The Orange County Board of Commissioners voted unanimously earlier this week to create a special district for the 719 acres that encompass Universal Orlando Resort and ongoing expansions. Taxes and fees collected in that area will fund the district. All of the land is owned by Universal Orlando or the company that owns the Hilton Orlando adjacent to the park.
The special district will reportedly use $174 million in bonds to fund infrastructure, including a planned rail service station that will connect the Orlando airport to an area near the park.
The train is the key part of the deal. Officials are concerned about the influx of traffic to the area with Universal’s upcoming expansion. (Disney also plans to expand its parks.) The new line would also connect to the Orange County Convention Center.

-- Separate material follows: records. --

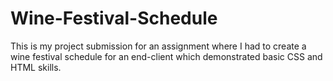 # Wine-Festival-Schedule
This is my project submission for an assignment where I had to create a wine festival schedule for an end-client which demonstrated basic CSS and HTML skills.
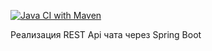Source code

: [![Java CI with Maven](https://github.com/ilspaces2/job4j_chat/actions/workflows/maven.yml/badge.svg)](https://github.com/ilspaces2/job4j_chat/actions/workflows/maven.yml)

Реализация REST Api чата через Spring Boot
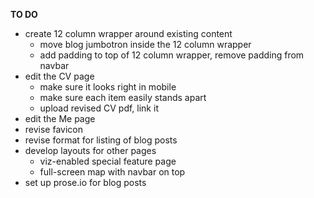 **TO DO**

- create 12 column wrapper around existing content
  - move blog jumbotron inside the 12 column wrapper
  - add padding to top of 12 column wrapper, remove padding from navbar
- edit the CV page
  - make sure it looks right in mobile
  - make sure each item easily stands apart
  - upload revised CV pdf, link it
- edit the Me page
- revise favicon
- revise format for listing of blog posts
- develop layouts for other pages
  - viz-enabled special feature page
  - full-screen map with navbar on top
- set up prose.io for blog posts
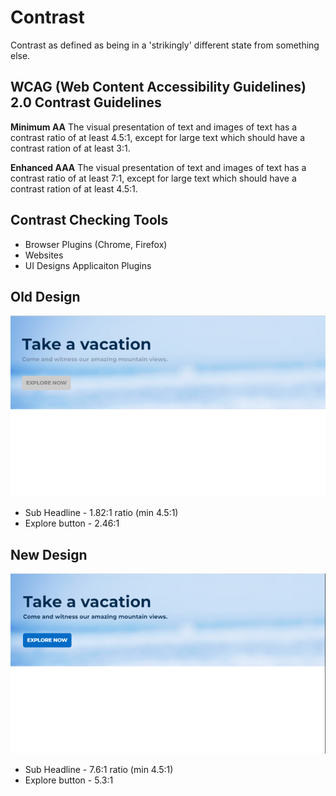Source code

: # Contrast

Contrast as defined as being in a 'strikingly' different state from something else.

## WCAG (Web Content Accessibility Guidelines) 2.0 Contrast Guidelines 

**Minimum AA**
The visual presentation of text and images of text has a contrast ratio of at least 4.5:1, except for large text which should have a contrast ration of at least 3:1.

**Enhanced AAA**
The visual presentation of text and images of text has a contrast ratio of at least 7:1, except for large text which should have a contrast ration of at least 4.5:1.

## Contrast Checking Tools
* Browser Plugins (Chrome, Firefox)
* Websites
* UI Designs Applicaiton Plugins

## Old Design

![contrast-old-design](../images/contrast-old-design.png)

* Sub Headline - 1.82:1 ratio (min 4.5:1)
* Explore button - 2.46:1

## New Design

![contrast-new-design](../images/contrast-new-design.png)

* Sub Headline - 7.6:1 ratio (min 4.5:1)
* Explore button - 5.3:1
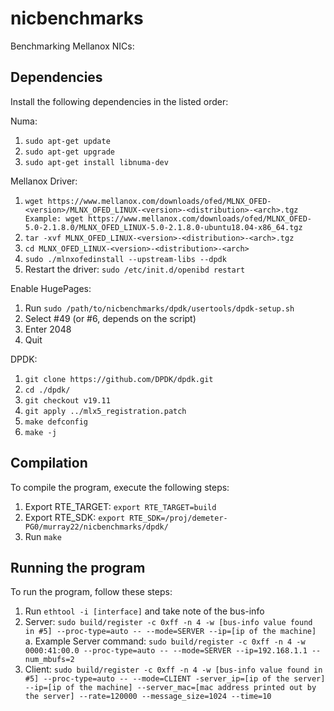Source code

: # nicbenchmarks
Benchmarking Mellanox NICs:

Dependencies
-------------
Install the following dependencies in the listed order:

Numa: 
1. `sudo apt-get update`
2. `sudo apt-get upgrade`
3. `sudo apt-get install libnuma-dev`

Mellanox Driver:
1. `wget https://www.mellanox.com/downloads/ofed/MLNX_OFED-<version>/MLNX_OFED_LINUX-<version>-<distribution>-<arch>.tgz
	Example: wget https://www.mellanox.com/downloads/ofed/MLNX_OFED-5.0-2.1.8.0/MLNX_OFED_LINUX-5.0-2.1.8.0-ubuntu18.04-x86_64.tgz`
2. `tar -xvf MLNX_OFED_LINUX-<version>-<distribution>-<arch>.tgz`
3. `cd MLNX_OFED_LINUX-<version>-<distribution>-<arch>`
4. `sudo ./mlnxofedinstall --upstream-libs --dpdk`
5. Restart the driver: `sudo /etc/init.d/openibd restart`

Enable HugePages:
1. Run `sudo /path/to/nicbenchmarks/dpdk/usertools/dpdk-setup.sh`
2. Select #49 (or #6, depends on the script)
3. Enter 2048
4. Quit

DPDK:
1. `git clone https://github.com/DPDK/dpdk.git`
2. `cd ./dpdk/`
3. `git checkout v19.11`
4. `git apply ../mlx5_registration.patch`
5. `make defconfig`
6. `make -j`

Compilation
-----------
To compile the program, execute the following steps:

1. Export RTE_TARGET: `export RTE_TARGET=build`
2. Export RTE_SDK: `export RTE_SDK=/proj/demeter-PG0/murray22/nicbenchmarks/dpdk/`
3. Run `make`

Running the program
-------------------
To run the program, follow these steps:

1. Run `ethtool -i [interface]` and take note of the bus-info
2. Server: `sudo build/register -c 0xff -n 4 -w [bus-info value found in #5] --proc-type=auto -- --mode=SERVER --ip=[ip of the machine]`
	a. Example Server command: `sudo build/register -c 0xff -n 4 -w 0000:41:00.0 --proc-type=auto -- --mode=SERVER --ip=192.168.1.1 --num_mbufs=2` 
3. Client: `sudo build/register -c 0xff -n 4 -w [bus-info value found in #5] --proc-type=auto -- --mode=CLIENT -server_ip=[ip of the server] --ip=[ip of the machine] --server_mac=[mac address printed out by the server] --rate=120000 --message_size=1024 --time=10`
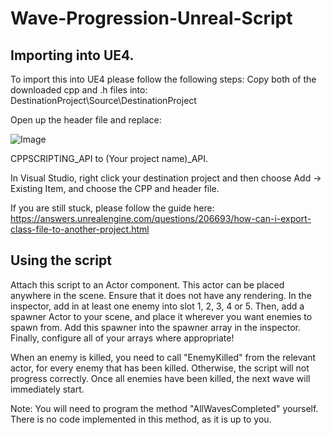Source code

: # Wave-Progression-Unreal-Script

## Importing into UE4.
To import this into UE4 please follow the following steps:
Copy both of the downloaded cpp and .h files into:
DestinationProject\Source\DestinationProject

Open up the header file and replace:


![Image](https://i.gyazo.com/ff752ac9b1686193e680f48753008858.png)

CPPSCRIPTING_API to (Your project name)_API.

In Visual Studio, right click your destination project and then choose Add -> Existing Item, and choose the CPP and header file.

If you are still stuck, please follow the guide here: https://answers.unrealengine.com/questions/206693/how-can-i-export-class-file-to-another-project.html

## Using the script
Attach this script to an Actor component. This actor can be placed anywhere in the scene. Ensure that it does not have any rendering.
In the inspector, add in at least one enemy into slot 1, 2, 3, 4 or 5.
Then, add a spawner Actor to your scene, and place it wherever you want enemies to spawn from. Add this spawner into the spawner array in the inspector.
Finally, configure all of your arrays where appropriate!

When an enemy is killed, you need to call "EnemyKilled" from the relevant actor, for every enemy that has been killed. Otherwise, the script will not progress correctly.
Once all enemies have been killed, the next wave will immediately start.

Note: You will need to program the method "AllWavesCompleted" yourself. There is no code implemented in this method, as it is up to you.

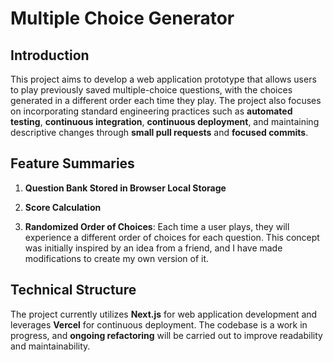 # Multiple Choice Generator

## Introduction

This project aims to develop a web application prototype that allows users to play previously saved multiple-choice questions, with the choices generated in a different order each time they play. The project also focuses on incorporating standard engineering practices such as **automated testing**, **continuous integration**, **continuous deployment**, and maintaining descriptive changes through **small pull requests** and **focused commits**.

## Feature Summaries

1. **Question Bank Stored in Browser Local Storage**

2. **Score Calculation**

3. **Randomized Order of Choices**: Each time a user plays, they will experience a different order of choices for each question. This concept was initially inspired by an idea from a friend, and I have made modifications to create my own version of it.

## Technical Structure

The project currently utilizes **Next.js** for web application development and leverages **Vercel** for continuous deployment. The codebase is a work in progress, and **ongoing refactoring** will be carried out to improve readability and maintainability.
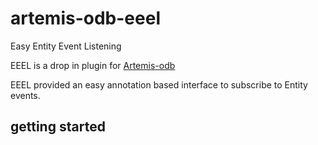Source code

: # artemis-odb-eeel
Easy Entity Event Listening

EEEL is a drop in plugin for [Artemis-odb](https://github.com/junkdog/artemis-odb)

EEEL provided an easy annotation based interface to subscribe to Entity events.

## getting started
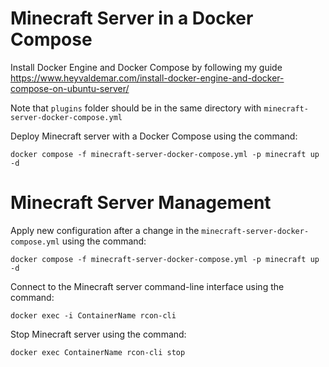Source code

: # Minecraft Server in a Docker Compose

Install Docker Engine and Docker Compose by following my guide https://www.heyvaldemar.com/install-docker-engine-and-docker-compose-on-ubuntu-server/

Note that `plugins` folder should be in the same directory with `minecraft-server-docker-compose.yml`

Deploy Minecraft server with a Docker Compose using the command:

`docker compose -f minecraft-server-docker-compose.yml -p minecraft up -d`

# Minecraft Server Management

Apply new configuration after a change in the `minecraft-server-docker-compose.yml` using the command:

`docker compose -f minecraft-server-docker-compose.yml -p minecraft up -d`

Connect to the Minecraft server command-line interface using the command:

`docker exec -i ContainerName rcon-cli`

Stop Minecraft server using the command:

`docker exec ContainerName rcon-cli stop`
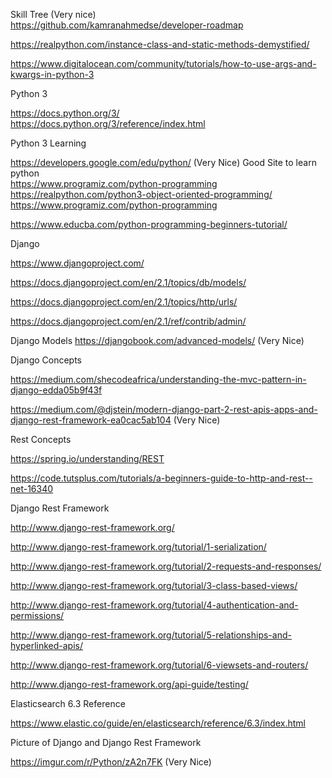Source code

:
Skill Tree (Very nice)    
https://github.com/kamranahmedse/developer-roadmap

https://realpython.com/instance-class-and-static-methods-demystified/

https://www.digitalocean.com/community/tutorials/how-to-use-args-and-kwargs-in-python-3

Python 3

https://docs.python.org/3/    
https://docs.python.org/3/reference/index.html    

Python 3 Learning

https://developers.google.com/edu/python/  (Very Nice) Good Site to learn python    
https://www.programiz.com/python-programming    
https://realpython.com/python3-object-oriented-programming/    
https://www.programiz.com/python-programming    

https://www.educba.com/python-programming-beginners-tutorial/    


Django

https://www.djangoproject.com/

https://docs.djangoproject.com/en/2.1/topics/db/models/

https://docs.djangoproject.com/en/2.1/topics/http/urls/

https://docs.djangoproject.com/en/2.1/ref/contrib/admin/ 


Django Models
https://djangobook.com/advanced-models/ (Very Nice)

Django Concepts

https://medium.com/shecodeafrica/understanding-the-mvc-pattern-in-django-edda05b9f43f

https://medium.com/@djstein/modern-django-part-2-rest-apis-apps-and-django-rest-framework-ea0cac5ab104 (Very Nice)

Rest Concepts

https://spring.io/understanding/REST

https://code.tutsplus.com/tutorials/a-beginners-guide-to-http-and-rest--net-16340

Django Rest Framework

http://www.django-rest-framework.org/

http://www.django-rest-framework.org/tutorial/1-serialization/

http://www.django-rest-framework.org/tutorial/2-requests-and-responses/

http://www.django-rest-framework.org/tutorial/3-class-based-views/

http://www.django-rest-framework.org/tutorial/4-authentication-and-permissions/

http://www.django-rest-framework.org/tutorial/5-relationships-and-hyperlinked-apis/

http://www.django-rest-framework.org/tutorial/6-viewsets-and-routers/

http://www.django-rest-framework.org/api-guide/testing/


Elasticsearch 6.3 Reference

https://www.elastic.co/guide/en/elasticsearch/reference/6.3/index.html

Picture of Django and Django Rest Framework

https://imgur.com/r/Python/zA2n7FK (Very Nice) 
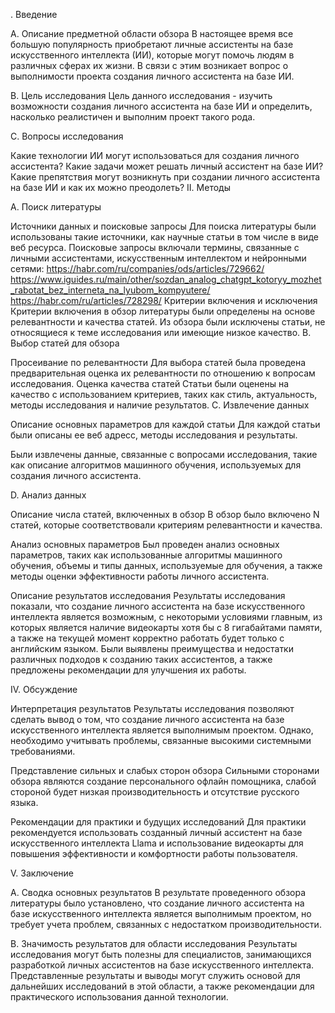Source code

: . Введение

A. Описание предметной области обзора
В настоящее время все большую популярность приобретают личные ассистенты на базе искусственного интеллекта (ИИ), которые могут помочь людям в различных сферах их жизни. В связи с этим возникает вопрос о выполнимости проекта создания личного ассистента на базе ИИ.

B. Цель исследования
Цель данного исследования - изучить возможности создания личного ассистента на базе ИИ и определить, насколько реалистичен и выполним проект такого рода.

C. Вопросы исследования

Какие технологии ИИ могут использоваться для создания личного ассистента?
Какие задачи может решать личный ассистент на базе ИИ?
Какие препятствия могут возникнуть при создании личного ассистента на базе ИИ и как их можно преодолеть?
II. Методы

A. Поиск литературы

Источники данных и поисковые запросы
Для поиска литературы были использованы такие источники, как научные статьи в том числе в виде веб ресурса. Поисковые запросы включали термины, связанные с личными ассистентами, искусственным интеллектом и нейронными сетями:
https://habr.com/ru/companies/ods/articles/729662/
https://www.iguides.ru/main/other/sozdan_analog_chatgpt_kotoryy_mozhet_rabotat_bez_interneta_na_lyubom_kompyutere/
https://habr.com/ru/articles/728298/
Критерии включения и исключения
Критерии включения в обзор литературы были определены на основе релевантности и качества статей. Из обзора были исключены статьи, не относящиеся к теме исследования или имеющие низкое качество.
B. Выбор статей для обзора

Просеивание по релевантности
Для выбора статей была проведена предварительная оценка их релевантности по отношению к вопросам исследования.
Оценка качества статей
Статьи были оценены на качество с использованием критериев, таких как стиль, актуальность, методы исследования и наличие результатов.
C. Извлечение данных

Описание основных параметров для каждой статьи
Для каждой статьи были описаны ее веб адресс, методы исследования
и результаты.

Были извлечены данные, связанные с вопросами исследования, такие как описание алгоритмов машинного обучения, используемых для создания личного ассистента.

D. Анализ данных

Описание числа статей, включенных в обзор
В обзор было включено N статей, которые соответствовали критериям релевантности и качества.

Анализ основных параметров
Был проведен анализ основных параметров, таких как использованные алгоритмы машинного обучения, объемы и типы данных, используемые для обучения, а также методы оценки эффективности работы личного ассистента.

Описание результатов исследования
Результаты исследования показали, что создание личного ассистента на базе искусственного интеллекта является возможным, с некоторыми условиями главным, из которых является наличие видеокарты хотя бы с 8 гигабайтами памяти, а также на текущей момент корректно работать будет только с английским языком. Были выявлены преимущества и недостатки различных подходов к созданию таких ассистентов, а также предложены рекомендации для улучшения их работы.

IV. Обсуждение

Интерпретация результатов
Результаты исследования позволяют сделать вывод о том, что создание личного ассистента на базе искусственного интеллекта является выполнимым проектом. Однако, необходимо учитывать проблемы, связанные высокими системными требованиями.

Представление сильных и слабых сторон обзора
Сильными сторонами обзора являются создание персонального офлайн помощника, слабой стороной будет низкая производительность и отсутствие русского языка.

Рекомендации для практики и будущих исследований
Для практики рекомендуется использовать созданный личный ассистент на базе искусственного интеллекта Llama и использование видеокарты для повышения эффективности и комфортности работы пользователя. 

V. Заключение

A. Сводка основных результатов
В результате проведенного обзора литературы было установлено, что создание личного ассистента на базе искусственного интеллекта является выполнимым проектом, но требует учета проблем, связанных с недостатком производительности.

B. Значимость результатов для области исследования
Результаты исследования могут быть полезны для специалистов, занимающихся разработкой личных ассистентов на базе искусственного интеллекта. Представленные результаты и выводы могут служить основой для дальнейших исследований в этой области, а также рекомендации для практического использования данной технологии.
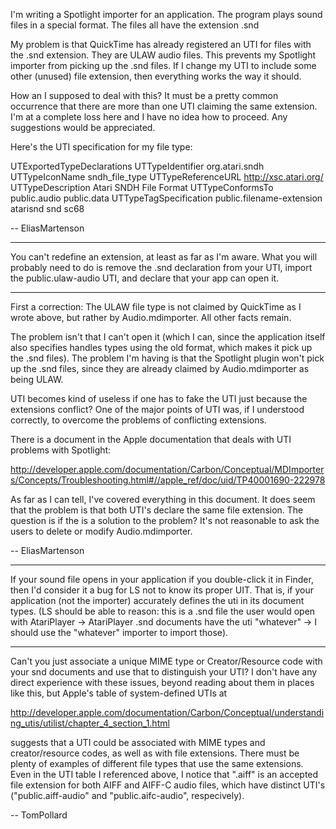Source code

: 

I'm writing a Spotlight importer for an application. The program plays sound files in a special format. The files all have the extension .snd

My problem is that QuickTime has already registered an UTI for files with the .snd extension. They are ULAW audio files. This prevents my Spotlight importer from picking up the .snd files. If I change my UTI to include some other (unused) file extension, then everything works the way it should.

How an I supposed to deal with this? It must be a pretty common occurrence that there are more than one UTI claiming the same extension. I'm at a complete loss here and I have no idea how to proceed. Any suggestions would be appreciated.

Here's the UTI specification for my file type:

    
<key>UTExportedTypeDeclarations</key>
<array>
        <dict>
                <key>UTTypeIdentifier</key>
                <string>org.atari.sndh</string>
                <key>UTTypeIconName</key>
                <string>sndh_file_type</string>
                <key>UTTypeReferenceURL</key>
                <string>http://xsc.atari.org/</string>
                <key>UTTypeDescription</key>
                <string>Atari SNDH File Format</string>
                <key>UTTypeConformsTo</key>
                <array>
                        <string>public.audio</string>
                        <string>public.data</string>
                </array>
                <key>UTTypeTagSpecification</key>
                <dict>
                        <key>public.filename-extension</key>
                        <array>
                                <string>atarisnd</string>
                                <string>snd</string>
                                <string>sc68</string>
                        </array>
                </dict>
        </dict>
</array>


-- EliasMartenson

----

You can't redefine an extension, at least as far as I'm aware.  What you will probably need to do is remove the .snd declaration from your UTI, import the public.ulaw-audio UTI, and declare that your app can open it.

----

First a correction: The ULAW file type is not claimed by QuickTime as I wrote above, but rather by Audio.mdimporter. All other facts remain.

The problem isn't that I can't open it (which I can, since the application itself also specifies handles types using the old format, which makes it pick up the .snd files). The problem I'm having is that the Spotlight plugin won't pick up the .snd files, since they are already claimed by Audio.mdimporter as being ULAW.

UTI becomes kind of useless if one has to fake the UTI just because the extensions conflict? One of the major points of UTI was, if I understood correctly, to overcome the problems of conflicting extensions.

There is a document in the Apple documentation that deals with UTI problems with Spotlight:

http://developer.apple.com/documentation/Carbon/Conceptual/MDImporters/Concepts/Troubleshooting.html#//apple_ref/doc/uid/TP40001690-222978

As far as I can tell, I've covered everything in this document. It does seem that the problem is that both UTI's declare the same file extension. The question is if the is a solution to the problem? It's not reasonable to ask the users to delete or modify Audio.mdimporter.

-- EliasMartenson

----

If your sound file opens in your application if you double-click it in Finder, then I'd consider it a bug for LS not to know its proper UIT. That is, if your application (not the importer) accurately defines the uti in its document types. (LS should be able to reason: this is a .snd file the user would open with AtariPlayer -> AtariPlayer .snd documents have the uti "whatever" -> I should use the "whatever" importer to import those).

----

Can't you just associate a unique MIME type or Creator/Resource code with your snd documents and use that to distinguish your UTI?  I don't have any direct experience with these issues, beyond reading about them in places like this, but Apple's table of system-defined UTIs at 

http://developer.apple.com/documentation/Carbon/Conceptual/understanding_utis/utilist/chapter_4_section_1.html

suggests that a UTI could be associated with MIME types and creator/resource codes, as well as with file extensions.  There must be plenty of examples of different file types that use the same extensions.  Even in the UTI table I referenced above, I notice that ".aiff" is an accepted file extension for both AIFF and AIFF-C audio files, which have distinct UTI's ("public.aiff-audio" and "public.aifc-audio", respecively).

-- TomPollard
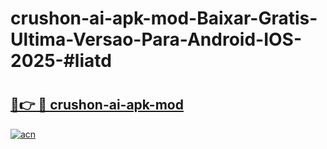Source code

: # crushon-ai-apk-mod-Baixar-Gratis-Ultima-Versao-Para-Android-IOS-2025-#liatd

# <h2><a href="https://ainizakaria.my?title=crushon-ai-apk-mod&ref=24M">🔗👉 🔴 crushon-ai-apk-mod</a></h2>

[![acn](https://github.com/user-attachments/assets/0f9c940e-d8b0-45ae-aac7-cd30a18b3e1c)](https://ainizakaria.my?title=crushon-ai-apk-mod&ref=24M)

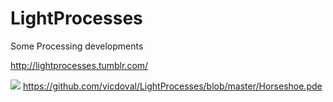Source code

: LightProcesses
==============

Some Processing developments

http://lightprocesses.tumblr.com/

![](http://33.media.tumblr.com/1be8bca17ecd12456bb02a203029de6e/tumblr_nfvap96bGw1tf7qzao1_500.gif)
https://github.com/vicdoval/LightProcesses/blob/master/Horseshoe.pde
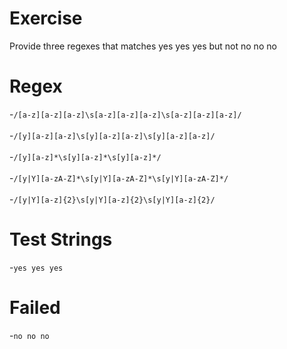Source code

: # Exercise
Provide three regexes that matches yes yes yes but not no no no


# Regex
-`/[a-z][a-z][a-z]\s[a-z][a-z][a-z]\s[a-z][a-z][a-z]/`<br >   
-`/[y][a-z][a-z]\s[y][a-z][a-z]\s[y][a-z][a-z]/`<br >   
-`/[y][a-z]*\s[y][a-z]*\s[y][a-z]*/`<br >   
-`/[y|Y][a-zA-Z]*\s[y|Y][a-zA-Z]*\s[y|Y][a-zA-Z]*/`<br >   
-`/[y|Y][a-z]{2}\s[y|Y][a-z]{2}\s[y|Y][a-z]{2}/`<br >   


# Test Strings
-`yes yes yes`

# Failed
-`no no no`

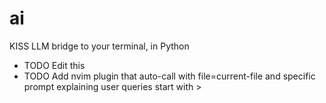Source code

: # ai
KISS LLM bridge to your terminal, in Python

- TODO Edit this
- TODO Add nvim plugin that auto-call with file=current-file and specific prompt explaining user queries start with >
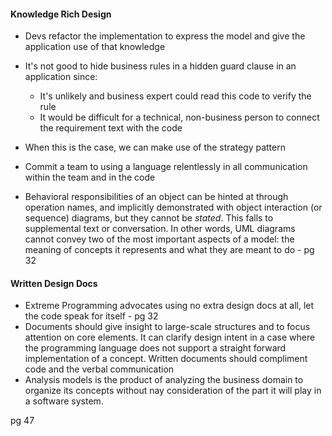 
#### Knowledge Rich Design
- Devs refactor the implementation to express the model and give the application use of that knowledge
- It's not good to hide business rules in a hidden guard clause in an application since:
	- It's unlikely and business expert could read this code to verify the rule
	- It would be difficult for a technical, non-business person to connect the requirement text with the code
- When this is the case, we can make use of the strategy pattern 
- Commit a team to using a language relentlessly in all communication within the team and in the code

- Behavioral responsibilities of an object can be hinted at through operation names, and implicitly demonstrated with object interaction (or sequence) diagrams, but they cannot be _stated_. This falls to supplemental text or conversation. In other words, UML diagrams cannot convey two of the most important aspects of a model: the meaning of concepts it represents and what they are meant to do - pg 32

#### Written Design Docs
- Extreme Programming advocates using no extra design docs at all, let the code speak for itself - pg 32
- Documents should give insight to large-scale structures and to focus attention on core elements. It can clarify design intent in a case where the programming language does not support a straight forward implementation of a concept. Written documents should compliment code and the verbal communication
- Analysis models is the product of analyzing the business domain to organize its concepts without nay consideration of the part it will play in a software system.



pg 47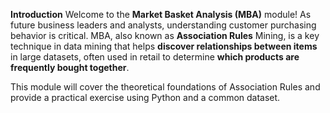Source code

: **Introduction**
Welcome to the **Market Basket Analysis (MBA)** module! As future business leaders and analysts, understanding customer purchasing behavior is critical. MBA, also known as **Association Rules** Mining, is a key technique in data mining that helps **discover relationships between items** in large datasets, often used in retail to determine **which products are frequently bought together**.

This module will cover the theoretical foundations of Association Rules and provide a practical exercise using Python and a common dataset.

All board positions in the special district will be filled by Universal employees. That’s very different from the Reedy Creek Improvement District, which oversees Walt Disney World and other Disney theme parks in Florida. The board that oversees that area was handed over to DeSantis allies after the state dissolved Reedy Creek’s special status.
That could add a new twist to the ongoing legal battle between Disney DeSantis. The entertainment giant has alleged that the governor’s actions were retaliation against Disney because the company exercised its First Amendment rights by opposing the state’s “Don’t Say Gay” law.
“A targeted campaign of government retaliation, orchestrated at every turn by Governor DeSantis as punishment for Disney’s protected speech, now threatens Disney’s business operations, jeopardizes its economic future in the region, and violates its constitutional rights,” it said. Disney.
In September, the company narrowed the lawsuit to just a free speech claim, alleging a “weaponization of government.”